Stored data:
__________________________________________________
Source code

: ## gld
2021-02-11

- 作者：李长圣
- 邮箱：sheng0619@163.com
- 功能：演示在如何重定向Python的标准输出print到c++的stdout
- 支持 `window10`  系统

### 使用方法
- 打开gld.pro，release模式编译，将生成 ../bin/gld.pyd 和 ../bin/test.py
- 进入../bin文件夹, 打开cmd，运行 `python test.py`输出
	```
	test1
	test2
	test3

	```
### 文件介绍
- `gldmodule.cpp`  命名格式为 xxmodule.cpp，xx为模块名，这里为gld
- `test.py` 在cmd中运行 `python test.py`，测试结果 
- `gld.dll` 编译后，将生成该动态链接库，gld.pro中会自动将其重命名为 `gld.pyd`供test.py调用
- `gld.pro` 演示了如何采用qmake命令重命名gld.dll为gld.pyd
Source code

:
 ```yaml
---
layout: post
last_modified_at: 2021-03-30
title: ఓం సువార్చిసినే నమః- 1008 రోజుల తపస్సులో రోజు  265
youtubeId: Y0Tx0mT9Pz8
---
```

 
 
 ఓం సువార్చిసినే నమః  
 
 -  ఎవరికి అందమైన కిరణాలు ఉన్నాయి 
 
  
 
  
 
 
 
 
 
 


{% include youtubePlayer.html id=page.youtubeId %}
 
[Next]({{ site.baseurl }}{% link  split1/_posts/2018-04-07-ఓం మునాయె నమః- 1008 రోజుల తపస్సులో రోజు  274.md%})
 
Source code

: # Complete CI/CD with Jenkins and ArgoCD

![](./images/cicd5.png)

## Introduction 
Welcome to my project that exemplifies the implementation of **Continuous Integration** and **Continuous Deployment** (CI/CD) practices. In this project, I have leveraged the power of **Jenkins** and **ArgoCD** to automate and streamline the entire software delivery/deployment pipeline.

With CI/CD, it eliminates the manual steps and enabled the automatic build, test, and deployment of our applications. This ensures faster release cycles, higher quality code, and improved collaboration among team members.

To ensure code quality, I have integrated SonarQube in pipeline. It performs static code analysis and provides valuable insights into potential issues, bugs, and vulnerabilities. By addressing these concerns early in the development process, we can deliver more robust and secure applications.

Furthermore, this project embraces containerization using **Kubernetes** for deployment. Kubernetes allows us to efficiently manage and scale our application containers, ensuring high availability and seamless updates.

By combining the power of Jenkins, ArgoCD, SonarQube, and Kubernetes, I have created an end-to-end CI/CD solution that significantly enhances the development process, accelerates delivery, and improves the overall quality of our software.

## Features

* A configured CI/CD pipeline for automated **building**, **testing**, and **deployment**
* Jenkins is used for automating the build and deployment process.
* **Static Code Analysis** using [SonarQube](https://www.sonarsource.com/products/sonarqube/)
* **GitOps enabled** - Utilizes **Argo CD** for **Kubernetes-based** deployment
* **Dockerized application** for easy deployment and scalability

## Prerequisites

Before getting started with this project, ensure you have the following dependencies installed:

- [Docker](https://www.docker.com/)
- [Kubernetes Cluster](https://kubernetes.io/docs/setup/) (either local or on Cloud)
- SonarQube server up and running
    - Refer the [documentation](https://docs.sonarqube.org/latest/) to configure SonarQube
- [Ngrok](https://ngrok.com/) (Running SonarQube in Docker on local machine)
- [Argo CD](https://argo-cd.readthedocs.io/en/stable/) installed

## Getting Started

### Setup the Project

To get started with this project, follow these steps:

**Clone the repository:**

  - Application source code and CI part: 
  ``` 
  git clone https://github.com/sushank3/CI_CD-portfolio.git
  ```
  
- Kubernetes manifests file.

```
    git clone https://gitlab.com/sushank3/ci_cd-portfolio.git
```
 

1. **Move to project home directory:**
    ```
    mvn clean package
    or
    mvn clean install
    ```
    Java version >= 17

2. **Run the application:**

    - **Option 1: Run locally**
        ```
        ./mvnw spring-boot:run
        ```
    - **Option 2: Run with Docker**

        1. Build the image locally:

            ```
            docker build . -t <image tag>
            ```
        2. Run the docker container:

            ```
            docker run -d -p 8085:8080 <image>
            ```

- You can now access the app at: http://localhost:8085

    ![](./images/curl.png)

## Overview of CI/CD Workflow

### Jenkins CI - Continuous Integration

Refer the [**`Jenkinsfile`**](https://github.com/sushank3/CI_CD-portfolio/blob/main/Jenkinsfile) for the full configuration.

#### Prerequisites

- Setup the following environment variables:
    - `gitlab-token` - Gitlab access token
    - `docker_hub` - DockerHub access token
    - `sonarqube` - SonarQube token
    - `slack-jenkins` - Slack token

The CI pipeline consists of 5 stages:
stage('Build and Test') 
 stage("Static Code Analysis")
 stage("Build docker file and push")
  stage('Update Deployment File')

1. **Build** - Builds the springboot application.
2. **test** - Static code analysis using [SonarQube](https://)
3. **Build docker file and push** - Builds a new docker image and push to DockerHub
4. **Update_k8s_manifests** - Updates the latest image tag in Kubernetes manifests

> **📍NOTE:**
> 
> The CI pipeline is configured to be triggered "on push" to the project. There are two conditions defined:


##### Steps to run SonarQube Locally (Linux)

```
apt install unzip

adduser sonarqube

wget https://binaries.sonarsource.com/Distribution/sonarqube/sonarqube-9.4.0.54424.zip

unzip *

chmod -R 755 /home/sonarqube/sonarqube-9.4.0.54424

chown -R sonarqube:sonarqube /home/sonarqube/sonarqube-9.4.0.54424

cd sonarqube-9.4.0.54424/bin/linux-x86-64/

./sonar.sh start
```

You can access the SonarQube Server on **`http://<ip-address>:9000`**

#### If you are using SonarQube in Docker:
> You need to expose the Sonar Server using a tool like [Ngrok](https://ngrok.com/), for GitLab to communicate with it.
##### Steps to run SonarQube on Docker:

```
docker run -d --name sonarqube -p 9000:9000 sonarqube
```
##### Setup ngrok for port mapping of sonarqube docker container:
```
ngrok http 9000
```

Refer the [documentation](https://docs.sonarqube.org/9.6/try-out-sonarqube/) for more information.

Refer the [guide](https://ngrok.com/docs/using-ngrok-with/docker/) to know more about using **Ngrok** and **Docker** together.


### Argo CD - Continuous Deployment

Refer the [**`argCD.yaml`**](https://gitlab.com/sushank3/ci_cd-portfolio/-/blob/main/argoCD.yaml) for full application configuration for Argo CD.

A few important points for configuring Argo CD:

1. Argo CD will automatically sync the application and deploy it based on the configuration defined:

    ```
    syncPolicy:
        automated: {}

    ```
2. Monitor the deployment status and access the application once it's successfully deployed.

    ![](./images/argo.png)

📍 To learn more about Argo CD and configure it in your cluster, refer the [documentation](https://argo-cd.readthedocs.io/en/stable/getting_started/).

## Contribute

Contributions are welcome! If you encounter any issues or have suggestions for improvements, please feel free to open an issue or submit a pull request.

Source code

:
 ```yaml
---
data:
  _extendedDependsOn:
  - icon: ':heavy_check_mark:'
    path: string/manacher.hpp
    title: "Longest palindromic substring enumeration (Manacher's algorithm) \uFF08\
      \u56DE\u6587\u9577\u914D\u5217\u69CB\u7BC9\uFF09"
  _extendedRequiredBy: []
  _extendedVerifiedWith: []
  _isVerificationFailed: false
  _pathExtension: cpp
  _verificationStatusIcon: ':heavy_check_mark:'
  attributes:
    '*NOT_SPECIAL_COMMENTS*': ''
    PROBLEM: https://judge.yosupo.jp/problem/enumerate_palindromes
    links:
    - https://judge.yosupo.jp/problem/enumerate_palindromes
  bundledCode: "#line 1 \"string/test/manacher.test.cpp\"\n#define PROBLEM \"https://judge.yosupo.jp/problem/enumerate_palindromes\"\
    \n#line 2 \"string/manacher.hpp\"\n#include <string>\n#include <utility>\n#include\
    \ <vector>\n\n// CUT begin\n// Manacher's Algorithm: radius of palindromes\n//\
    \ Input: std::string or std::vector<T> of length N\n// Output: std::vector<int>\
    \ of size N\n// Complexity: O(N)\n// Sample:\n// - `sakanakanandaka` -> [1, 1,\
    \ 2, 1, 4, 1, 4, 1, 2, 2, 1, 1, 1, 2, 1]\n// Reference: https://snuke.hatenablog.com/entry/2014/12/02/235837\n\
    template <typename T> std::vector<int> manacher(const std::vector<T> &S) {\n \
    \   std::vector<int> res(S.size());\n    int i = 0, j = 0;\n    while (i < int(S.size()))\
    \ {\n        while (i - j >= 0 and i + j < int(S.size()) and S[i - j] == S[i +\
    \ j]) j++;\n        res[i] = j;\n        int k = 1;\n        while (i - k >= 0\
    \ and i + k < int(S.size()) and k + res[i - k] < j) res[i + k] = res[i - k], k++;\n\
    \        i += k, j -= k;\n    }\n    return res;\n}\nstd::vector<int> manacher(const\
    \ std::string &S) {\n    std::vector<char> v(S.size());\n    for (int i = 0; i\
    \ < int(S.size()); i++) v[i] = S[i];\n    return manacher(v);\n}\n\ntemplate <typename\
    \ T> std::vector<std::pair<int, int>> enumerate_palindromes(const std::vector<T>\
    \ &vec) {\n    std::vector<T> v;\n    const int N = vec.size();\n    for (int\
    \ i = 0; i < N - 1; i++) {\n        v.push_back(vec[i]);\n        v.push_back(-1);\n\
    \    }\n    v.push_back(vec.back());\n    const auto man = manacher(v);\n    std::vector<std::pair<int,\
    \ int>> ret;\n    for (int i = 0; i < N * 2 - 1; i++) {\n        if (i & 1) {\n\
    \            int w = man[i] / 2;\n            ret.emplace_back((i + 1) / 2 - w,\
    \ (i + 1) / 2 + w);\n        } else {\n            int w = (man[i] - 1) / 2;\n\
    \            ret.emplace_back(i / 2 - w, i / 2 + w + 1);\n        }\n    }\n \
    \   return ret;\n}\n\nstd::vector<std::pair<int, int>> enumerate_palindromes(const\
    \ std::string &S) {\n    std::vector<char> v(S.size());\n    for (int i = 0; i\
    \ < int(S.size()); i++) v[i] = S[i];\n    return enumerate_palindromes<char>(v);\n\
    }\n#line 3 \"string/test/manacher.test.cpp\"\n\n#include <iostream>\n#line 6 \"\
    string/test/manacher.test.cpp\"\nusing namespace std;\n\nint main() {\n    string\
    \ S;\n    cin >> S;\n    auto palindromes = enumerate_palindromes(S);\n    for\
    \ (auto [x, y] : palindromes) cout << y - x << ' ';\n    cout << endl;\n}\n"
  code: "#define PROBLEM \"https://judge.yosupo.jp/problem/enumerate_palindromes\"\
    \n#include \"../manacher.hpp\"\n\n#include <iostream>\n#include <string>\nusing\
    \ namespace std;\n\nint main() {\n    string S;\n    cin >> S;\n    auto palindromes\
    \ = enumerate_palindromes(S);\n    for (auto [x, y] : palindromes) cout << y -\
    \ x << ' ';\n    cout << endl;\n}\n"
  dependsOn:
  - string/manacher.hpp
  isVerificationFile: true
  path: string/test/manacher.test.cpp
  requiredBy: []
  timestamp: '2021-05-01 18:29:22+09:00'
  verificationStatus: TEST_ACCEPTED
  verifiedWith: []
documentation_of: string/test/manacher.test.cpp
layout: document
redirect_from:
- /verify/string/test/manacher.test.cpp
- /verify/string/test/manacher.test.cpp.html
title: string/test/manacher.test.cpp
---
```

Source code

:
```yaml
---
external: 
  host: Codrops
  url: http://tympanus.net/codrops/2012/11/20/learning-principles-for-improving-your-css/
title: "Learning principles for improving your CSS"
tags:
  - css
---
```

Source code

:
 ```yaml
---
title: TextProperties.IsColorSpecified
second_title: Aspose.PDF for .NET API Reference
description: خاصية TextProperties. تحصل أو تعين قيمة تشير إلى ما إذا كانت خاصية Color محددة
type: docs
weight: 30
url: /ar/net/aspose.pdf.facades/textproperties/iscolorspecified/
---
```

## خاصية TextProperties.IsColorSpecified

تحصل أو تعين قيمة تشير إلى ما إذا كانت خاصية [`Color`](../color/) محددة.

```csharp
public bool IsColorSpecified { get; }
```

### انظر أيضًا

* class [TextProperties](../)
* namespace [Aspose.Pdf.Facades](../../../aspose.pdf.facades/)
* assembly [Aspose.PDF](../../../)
__________________________________________________
▶ [How to complete this task] Across the records above, count the lines holding "خاصية" and reply with that number alone.

▶ [Exercise answer] 3